Curiously, the record contains a Second Supplement to the Return of Record. Item 25 is an "erosion and sedimentation plan" dated March 27, 2007 which is obviously subsequent to the date of the commission's decision of October 10, 2006. While it is not clear how this map could have been part of the record before the commission it appears that it was prepared and submitted to the commission in response to the condition which it imposed concerning adverse drainage impacts set forth above. This map shows that twenty feet of drainage galleys are proposed for underground installation in the rear of Lot 22B. In addition, a site plan dated March 12, 2007 (Plaintiff's Exhibit 5) shows the same galleys with a pipe feeding to a catch basin in the northwest corner of lot 22B and thence to a twelve-inch plastic pipe which terminates in the city storm drainage system.
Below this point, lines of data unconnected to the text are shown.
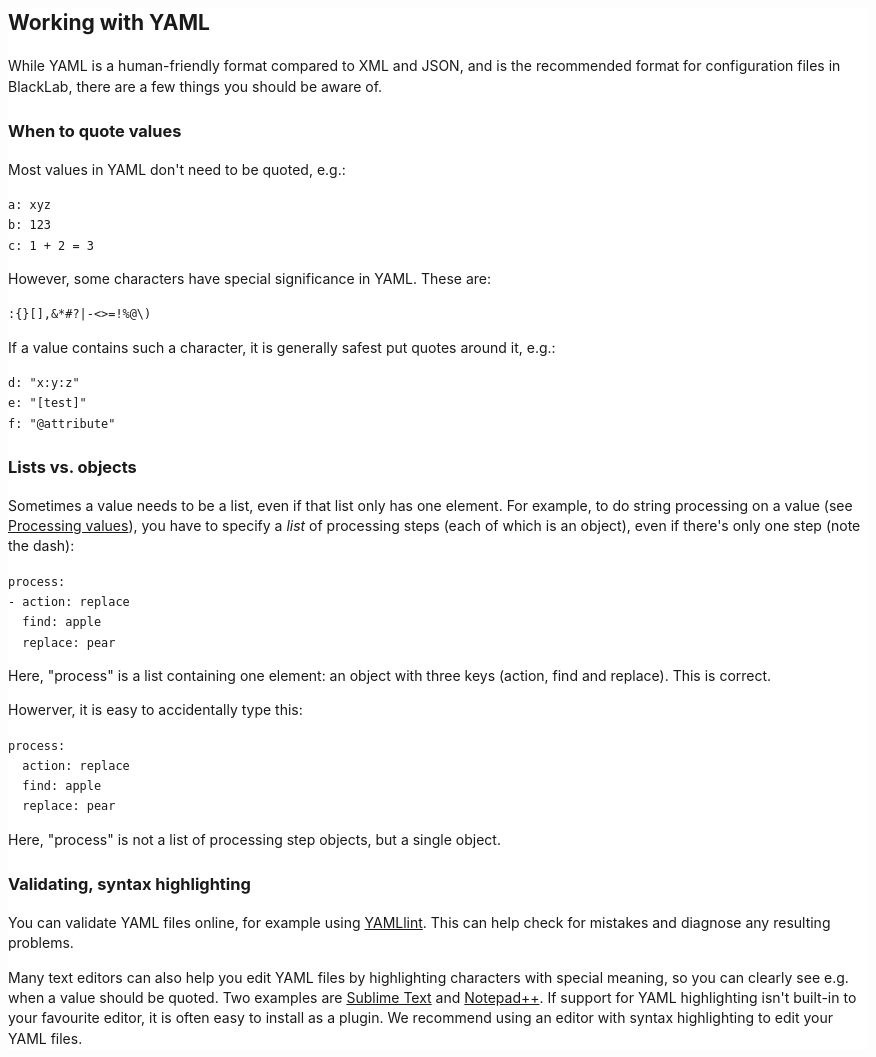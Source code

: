 <a id="working-with-yaml"></a>

## Working with YAML

While YAML is a human-friendly format compared to XML and JSON, and is the recommended format for configuration files in BlackLab, there are a few things you should be aware of.

### When to quote values

Most values in YAML don't need to be quoted, e.g.:

    a: xyz
    b: 123
    c: 1 + 2 = 3

However, some characters have special significance in YAML. These are:

    :{}[],&*#?|-<>=!%@\)

If a value contains such a character, it is generally safest put quotes around it, e.g.:

    d: "x:y:z"
    e: "[test]"
    f: "@attribute"

### Lists vs. objects

Sometimes a value needs to be a list, even if that list only has one element. For example, to do string processing on a value (see <a href="#processing-values">Processing values</a>), you have to specify a *list* of processing steps (each of which is an object), even if there's only one step (note the dash):

    process:
    - action: replace
      find: apple
      replace: pear

Here, "process" is a list containing one element: an object with three keys (action, find and replace). This is correct.

Howerver, it is easy to accidentally type this:

    process:
      action: replace
      find: apple
      replace: pear
      
Here, "process" is not a list of processing step objects, but a single object.

### Validating, syntax highlighting
You can validate YAML files online, for example using [YAMLlint](http://www.yamllint.com/). This can help check for mistakes and diagnose any resulting problems. 

Many text editors can also help you edit YAML files by highlighting characters with special meaning, so you can clearly see e.g. when a value should be quoted. Two examples are <a href='https://www.sublimetext.com/'>Sublime Text</a> and <a href='https://notepad-plus-plus.org/download/v7.4.2.html'>Notepad++</a>. If support for YAML highlighting isn't built-in to your favourite editor, it is often easy to install as a plugin. We recommend using an editor with syntax highlighting to edit your YAML files.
The court notes that no mention of these proposed improvements has been made by any of the parties and most importantly not by the civil engineer who testified at the supplemental evidentiary hearing. Because of the absence of testimony or even argument concerning these galleys, the court infers that their installation will not interfere with the underground tile pipe drain, despite the absence of any evidence of the pipe's actual existence or functionality. The court therefore concludes that there is no evidence either in the record before the commission or in the evidence presented at the supplementary hearing that there was or is a surface water drainage problem which is likely to result from this resubdivision. Accordingly, because there was no demonstrated drainage issue for the commission to deal with, the claim that the commission illegally delegated the design of drainage protective measures to an engineer is academic and without merit.
For the foregoing reasons the commission did not act illegally, arbitrarily or in abuse of discretion and therefore this appeal is dismissed.